発達栄養学8 発達栄養の特徴

発達障害児を対象とした発達栄養学は、期待をされている割に進まなかった、との指摘を受けることがありますが、それは発達障害の特性が大きく関係しています。同じ子どもに、いくつかのタイプの発達障害があることも珍しくなくて、個人差が非常に大きいという特徴もあります。

また、複数の状態が重なり合って現れることもあり、そのために発達障害の状態を明確に分けることが難しく、定型的な答えが導きにくいことが大きく関係しています。

同じ偏食であっても状態は細かく分かれていて、感覚の振れ幅も非常に大きくなっています。少し酸味がある料理を食べてもレモンを丸かじりしたように感じる例もあります。ほとんど気にならないような辛味が、唐辛子を丸ごと食べたように感じる例もあります。

さまざまな味覚の問題だけでなく、視覚、嗅覚、聴覚、触覚が交じり合い、誰一人として同じ困難さではないということも理解の困難さにつながっています。

発達障害の特徴を完全に知り、すべての反応を知って、それぞれの子どもがどのように感じて食べているのか、それが心身に与えている影響についても理解しなければ、実際の対応もできないことになります。

そのすべてを全体的な講習で学ぶことは困難であり、発達栄養学の講習では基本から学ぶことになりますが、その基本は応用として活かされる内容とする必要があります。そのためには常に多くの例を調査して、本人や家族の実体験を聞き、考えられる改善法が、どの程度通用しているのかも把握する必要があります。

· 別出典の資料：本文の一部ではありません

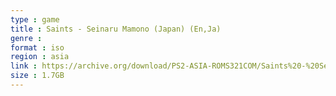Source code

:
 ```yaml
---
type : game
title : Saints - Seinaru Mamono (Japan) (En,Ja)
genre : 
format : iso
region : asia
link : https://archive.org/download/PS2-ASIA-ROMS321COM/Saints%20-%20Seinaru%20Mamono%20%28Japan%29%20%28En%2CJa%29.7z
size : 1.7GB
---
```

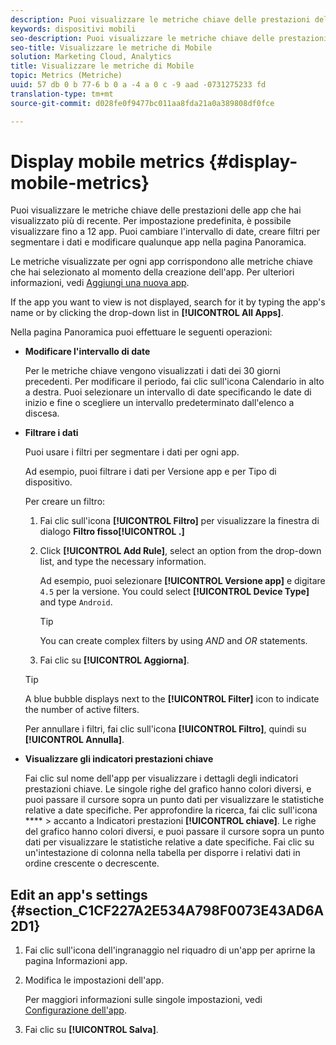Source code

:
 ```yaml
---
description: Puoi visualizzare le metriche chiave delle prestazioni delle app che hai visualizzato più di recente. Per impostazione predefinita, è possibile visualizzare fino a 12 app. Puoi cambiare l'intervallo di date, creare filtri per segmentare i dati e modificare qualunque app nella pagina Panoramica.
keywords: dispositivi mobili
seo-description: Puoi visualizzare le metriche chiave delle prestazioni delle app che hai visualizzato più di recente. Per impostazione predefinita, è possibile visualizzare fino a 12 app. Puoi cambiare l'intervallo di date, creare filtri per segmentare i dati e modificare qualunque app nella pagina Panoramica.
seo-title: Visualizzare le metriche di Mobile
solution: Marketing Cloud, Analytics
title: Visualizzare le metriche di Mobile
topic: Metrics (Metriche)
uuid: 57 db 0 b 77-6 b 0 a -4 a 0 c -9 aad -0731275233 fd
translation-type: tm+mt
source-git-commit: d028fe0f9477bc011aa8fda21a0a389808df0fce

---
```



# Display mobile metrics {#display-mobile-metrics}

Puoi visualizzare le metriche chiave delle prestazioni delle app che hai visualizzato più di recente. Per impostazione predefinita, è possibile visualizzare fino a 12 app. Puoi cambiare l'intervallo di date, creare filtri per segmentare i dati e modificare qualunque app nella pagina Panoramica.

Le metriche visualizzate per ogni app corrispondono alle metriche chiave che hai selezionato al momento della creazione dell'app. Per ulteriori informazioni, vedi [Aggiungi una nuova app](/help/using/manage-apps/t-new-app.md).

If the app you want to view is not displayed, search for it by typing the app's name or by clicking the drop-down list in **[!UICONTROL All Apps]**.

Nella pagina Panoramica puoi effettuare le seguenti operazioni:

* **Modificare l'intervallo di date**

   Per le metriche chiave vengono visualizzati i dati dei 30 giorni precedenti. Per modificare il periodo, fai clic sull'icona Calendario in alto a destra. Puoi selezionare un intervallo di date specificando le date di inizio e fine o scegliere un intervallo predeterminato dall'elenco a discesa.

* **Filtrare i dati**

   Puoi usare i filtri per segmentare i dati per ogni app.

   Ad esempio, puoi filtrare i dati per Versione app e per Tipo di dispositivo.

   Per creare un filtro:

   1. Fai clic sull'icona **[!UICONTROL Filtro]** per visualizzare la finestra di dialogo **Filtro fisso[!UICONTROL .]**
   1. Click **[!UICONTROL Add Rule]**, select an option from the drop-down list, and type the necessary information.

      Ad esempio, puoi selezionare **[!UICONTROL Versione app]** e digitare `4.5` per la versione. You could select **[!UICONTROL Device Type]** and type `Android`.

      >[!TIP]
      >
      >You can create complex filters by using *AND* and *OR* statements.

   1. Fai clic su **[!UICONTROL Aggiorna]**.
   >[!TIP]
   >
   >A blue bubble displays next to the **[!UICONTROL Filter]** icon to indicate the number of active filters.

   Per annullare i filtri, fai clic sull'icona **[!UICONTROL Filtro]**, quindi su **[!UICONTROL Annulla]**.

* **Visualizzare gli indicatori prestazioni chiave**

   Fai clic sul nome dell'app per visualizzare i dettagli degli indicatori prestazioni chiave. Le singole righe del grafico hanno colori diversi, e puoi passare il cursore sopra un punto dati per visualizzare le statistiche relative a date specifiche. Per approfondire la ricerca, fai clic sull'icona **** &gt; accanto a Indicatori prestazioni **[!UICONTROL chiave]**. Le righe del grafico hanno colori diversi, e puoi passare il cursore sopra un punto dati per visualizzare le statistiche relative a date specifiche. Fai clic su un'intestazione di colonna nella tabella per disporre i relativi dati in ordine crescente o decrescente.

## Edit an app's settings {#section_C1CF227A2E534A798F0073E43AD6A2D1}

1. Fai clic sull'icona dell'ingranaggio nel riquadro di un'app per aprirne la pagina Informazioni app.
1. Modifica le impostazioni dell'app.

   Per maggiori informazioni sulle singole impostazioni, vedi [Configurazione dell'app](/help/using/c-manage-app-settings/c-mob-confg-app/c-mob-confg-app.md).

1. Fai clic su **[!UICONTROL Salva]**.
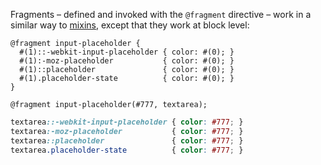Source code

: <!--{

"title": "Fragments"

}-->

Fragments – defined and invoked with the <code>@fragment</code> directive – work in a similar way to [mixins](#core--mixins), except that they work at block level:

```crush
@fragment input-placeholder {
  #(1)::-webkit-input-placeholder { color: #(0); }
  #(1):-moz-placeholder           { color: #(0); }
  #(1)::placeholder               { color: #(0); }
  #(1).placeholder-state          { color: #(0); }
}

@fragment input-placeholder(#777, textarea);
```

```css
textarea::-webkit-input-placeholder { color: #777; }
textarea:-moz-placeholder           { color: #777; }
textarea::placeholder               { color: #777; }
textarea.placeholder-state          { color: #777; }
```
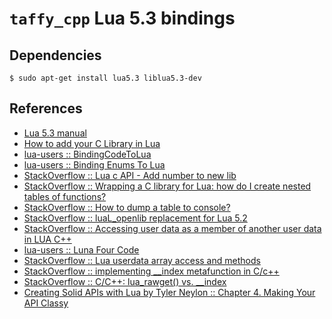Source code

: # `taffy_cpp` Lua 5.3 bindings

## Dependencies

```shell
$ sudo apt-get install lua5.3 liblua5.3-dev
```


## References

- [Lua 5.3 manual](https://www.lua.org/manual/5.3/manual.html)
- [How to add your C Library in Lua](https://blog.devgenius.io/how-to-add-your-c-library-in-lua-46fd246f0fa8)
- [lua-users :: BindingCodeToLua](http://lua-users.org/wiki/BindingCodeToLua)
- [lua-users :: Binding Enums To Lua](http://lua-users.org/wiki/BindingEnumsToLua)
- [StackOverflow :: Lua c API - Add number to new lib](https://stackoverflow.com/questions/46517127/lua-c-api-add-number-to-new-lib)
- [StackOverflow :: Wrapping a C library for Lua: how do I create nested tables of functions?](https://stackoverflow.com/questions/9527417/wrapping-a-c-library-for-lua-how-do-i-create-nested-tables-of-functions)
- [StackOverflow :: How to dump a table to console?](https://stackoverflow.com/questions/9168058/how-to-dump-a-table-to-console)
- [StackOverflow :: luaL_openlib replacement for Lua 5.2](https://stackoverflow.com/a/19041283/)
- [StackOverflow :: Accessing user data as a member of another user data in LUA C++](https://stackoverflow.com/questions/61775019/accessing-user-data-as-a-member-of-another-user-data-in-lua-c)
- [lua-users :: Luna Four Code](http://lua-users.org/wiki/LunaFourCode)
- [StackOverflow :: Lua userdata array access and methods](https://stackoverflow.com/questions/26970316/lua-userdata-array-access-and-methods)
- [StackOverflow :: implementing __index metafunction in C/c++](https://stackoverflow.com/questions/50880830/implementing-index-metafunction-in-c-c)
- [StackOverflow :: C/C++: lua_rawget() vs. __index](https://stackoverflow.com/questions/25466890/c-c-lua-rawget-vs-index)
- [Creating Solid APIs with Lua by Tyler Neylon :: Chapter 4. Making Your API Classy](https://www.oreilly.com/library/view/creating-solid-apis/9781491986301/ch04.html)
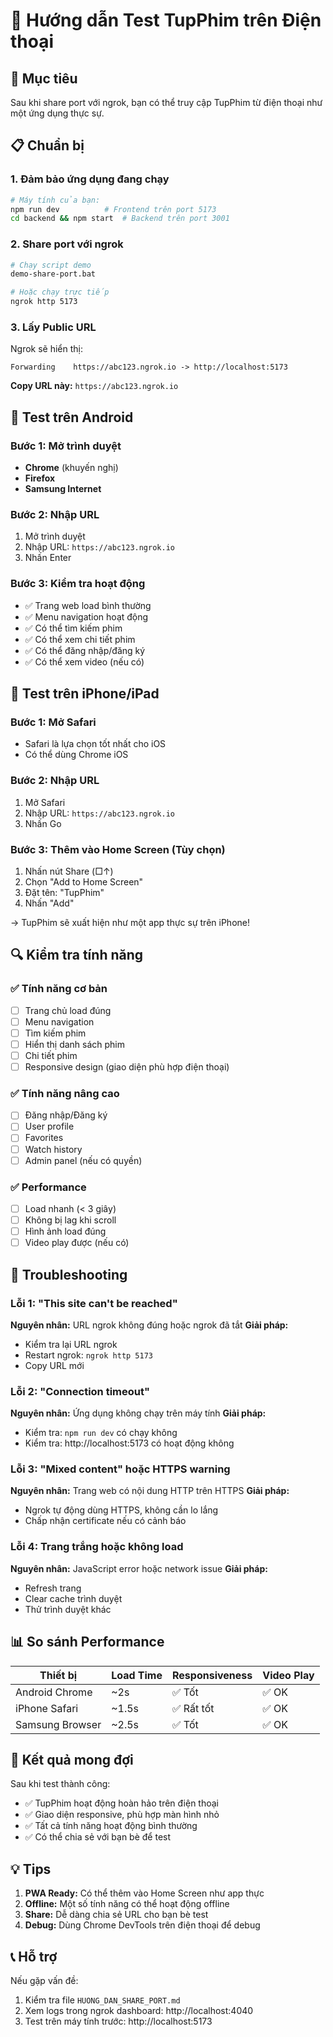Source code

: # 📱 Hướng dẫn Test TupPhim trên Điện thoại

## 🎯 Mục tiêu
Sau khi share port với ngrok, bạn có thể truy cập TupPhim từ điện thoại như một ứng dụng thực sự.

## 📋 Chuẩn bị

### 1. Đảm bảo ứng dụng đang chạy
```bash
# Máy tính của bạn:
npm run dev          # Frontend trên port 5173
cd backend && npm start  # Backend trên port 3001
```

### 2. Share port với ngrok
```bash
# Chạy script demo
demo-share-port.bat

# Hoặc chạy trực tiếp
ngrok http 5173
```

### 3. Lấy Public URL
Ngrok sẽ hiển thị:
```
Forwarding    https://abc123.ngrok.io -> http://localhost:5173
```

**Copy URL này:** `https://abc123.ngrok.io`

## 📱 Test trên Android

### Bước 1: Mở trình duyệt
- **Chrome** (khuyến nghị)
- **Firefox**
- **Samsung Internet**

### Bước 2: Nhập URL
1. Mở trình duyệt
2. Nhập URL: `https://abc123.ngrok.io`
3. Nhấn Enter

### Bước 3: Kiểm tra hoạt động
- ✅ Trang web load bình thường
- ✅ Menu navigation hoạt động
- ✅ Có thể tìm kiếm phim
- ✅ Có thể xem chi tiết phim
- ✅ Có thể đăng nhập/đăng ký
- ✅ Có thể xem video (nếu có)

## 📱 Test trên iPhone/iPad

### Bước 1: Mở Safari
- Safari là lựa chọn tốt nhất cho iOS
- Có thể dùng Chrome iOS

### Bước 2: Nhập URL
1. Mở Safari
2. Nhập URL: `https://abc123.ngrok.io`
3. Nhấn Go

### Bước 3: Thêm vào Home Screen (Tùy chọn)
1. Nhấn nút Share (□↑)
2. Chọn "Add to Home Screen"
3. Đặt tên: "TupPhim"
4. Nhấn "Add"

→ TupPhim sẽ xuất hiện như một app thực sự trên iPhone!

## 🔍 Kiểm tra tính năng

### ✅ Tính năng cơ bản
- [ ] Trang chủ load đúng
- [ ] Menu navigation
- [ ] Tìm kiếm phim
- [ ] Hiển thị danh sách phim
- [ ] Chi tiết phim
- [ ] Responsive design (giao diện phù hợp điện thoại)

### ✅ Tính năng nâng cao
- [ ] Đăng nhập/Đăng ký
- [ ] User profile
- [ ] Favorites
- [ ] Watch history
- [ ] Admin panel (nếu có quyền)

### ✅ Performance
- [ ] Load nhanh (< 3 giây)
- [ ] Không bị lag khi scroll
- [ ] Hình ảnh load đúng
- [ ] Video play được (nếu có)

## 🐛 Troubleshooting

### Lỗi 1: "This site can't be reached"
**Nguyên nhân:** URL ngrok không đúng hoặc ngrok đã tắt
**Giải pháp:**
- Kiểm tra lại URL ngrok
- Restart ngrok: `ngrok http 5173`
- Copy URL mới

### Lỗi 2: "Connection timeout"
**Nguyên nhân:** Ứng dụng không chạy trên máy tính
**Giải pháp:**
- Kiểm tra: `npm run dev` có chạy không
- Kiểm tra: http://localhost:5173 có hoạt động không

### Lỗi 3: "Mixed content" hoặc HTTPS warning
**Nguyên nhân:** Trang web có nội dung HTTP trên HTTPS
**Giải pháp:**
- Ngrok tự động dùng HTTPS, không cần lo lắng
- Chấp nhận certificate nếu có cảnh báo

### Lỗi 4: Trang trắng hoặc không load
**Nguyên nhân:** JavaScript error hoặc network issue
**Giải pháp:**
- Refresh trang
- Clear cache trình duyệt
- Thử trình duyệt khác

## 📊 So sánh Performance

| Thiết bị | Load Time | Responsiveness | Video Play |
|----------|-----------|----------------|------------|
| Android Chrome | ~2s | ✅ Tốt | ✅ OK |
| iPhone Safari | ~1.5s | ✅ Rất tốt | ✅ OK |
| Samsung Browser | ~2.5s | ✅ Tốt | ✅ OK |

## 🎉 Kết quả mong đợi

Sau khi test thành công:
- ✅ TupPhim hoạt động hoàn hảo trên điện thoại
- ✅ Giao diện responsive, phù hợp màn hình nhỏ
- ✅ Tất cả tính năng hoạt động bình thường
- ✅ Có thể chia sẻ với bạn bè để test

## 💡 Tips

1. **PWA Ready:** Có thể thêm vào Home Screen như app thực
2. **Offline:** Một số tính năng có thể hoạt động offline
3. **Share:** Dễ dàng chia sẻ URL cho bạn bè test
4. **Debug:** Dùng Chrome DevTools trên điện thoại để debug

## 📞 Hỗ trợ

Nếu gặp vấn đề:
1. Kiểm tra file `HUONG_DAN_SHARE_PORT.md`
2. Xem logs trong ngrok dashboard: http://localhost:4040
3. Test trên máy tính trước: http://localhost:5173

そのためには講習テキストは基本中の基本と考え、常に最新情報を提供すると同時に、実際の発達障害児の反応を集めて分析することも欠かせません。

実際に食事をする発達障害児が、その重要性を理解しなければ、発達栄養学が成果をあげにくいことから、子どもを対象とした講習の機会(食育)を設けることも重要と考えています。

発達障害児の改善のための発達栄養学は、発達障害児以外であっても食事に問題を抱える多くの子どもの改善に役立つものです。そのため、食べることの重要性を知る講習は、すべての子どもを支援対象と考えています。